December 8, 2005

OLDaily

Various authors: JISC-CETIS Conference 2005, JISC - CETIS December 8, 2005
Kudos to the JISC and CETIS people who captured not only notes and slides but also audio of the presentations at the recent meeting in Edinburgh on the E-Framework. There's a lot here and you won't get through it all in one sitting (I didn't). Start with the written summary, which will give you the gist of the conference - don't forget to check out the blog postings listed at the bottom of the summary. Then, depending on your preferences, visit the plenary presentations page to listen to the audio and follow along with the slides or do the same at the repository strand presentations. If you want to save yourself the trouble of downloading all that audio, simply subscribe to the conference podcast in your favorite podcast receiver. Oh, why can't all conferences be like this? [Tags: Online Learning, Web Logs, Learning Object Repositories, Scotland, Joint Information Systems Committee (JISC), Podcasting, E-Framework] [Comment]

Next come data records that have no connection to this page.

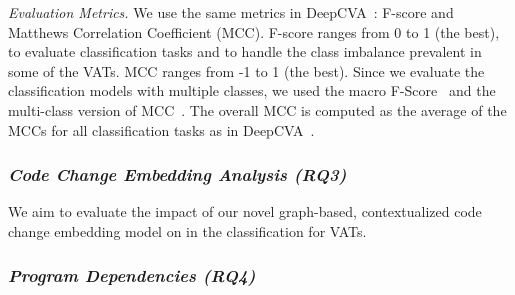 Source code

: \emph{Evaluation Metrics.} We use the same metrics in
DeepCVA~\cite{deepCVA-ase21}: F-score and Matthews Correlation
Coefficient (MCC). F-score ranges from 0 to 1 (the best), to evaluate
classification tasks and to handle the class imbalance prevalent in
some of the VATs. MCC ranges from -1 to 1 (the best).
Since we evaluate the classification models with multiple classes,
we used the macro F-Score~\cite{spanos2018multi} and the multi-class
version of MCC~\cite{gorodkin04}. The overall MCC is computed as the
average of the MCCs for all classification tasks as in
DeepCVA~\cite{deepCVA-ase21}.









\subsubsection{\bf \em Code Change Embedding Analysis (RQ3)}

We aim to evaluate the impact of our novel graph-based, contextualized
code change embedding model on {\tool} in the
classification for VATs.


\subsubsection{\bf \em Program Dependencies (RQ4)}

Various authors: 21st Century Learning Initiative, Canadian Council on Learning December 8, 2005
The Canadian Council on Learning has launched a new website. "This website will be an ongoing source of valuable information about the progress of the 21st Century Learning Initiative (Canada), including links to papers, slides and speeches... The site also provides an on-line forum to allow visitors to ask questions, share ideas, and post examples of activities and practices that are relevant to the Initiative." It looks nice, and does have some resources - but the font is tiny on my screen. Folks, don't use pixels to size your text - 9 pixels might look OK on an 800x600 monitor, but becomes microscopic on a 1600x1200 monitor, which is what I use. [Tags: Canada] [Comment]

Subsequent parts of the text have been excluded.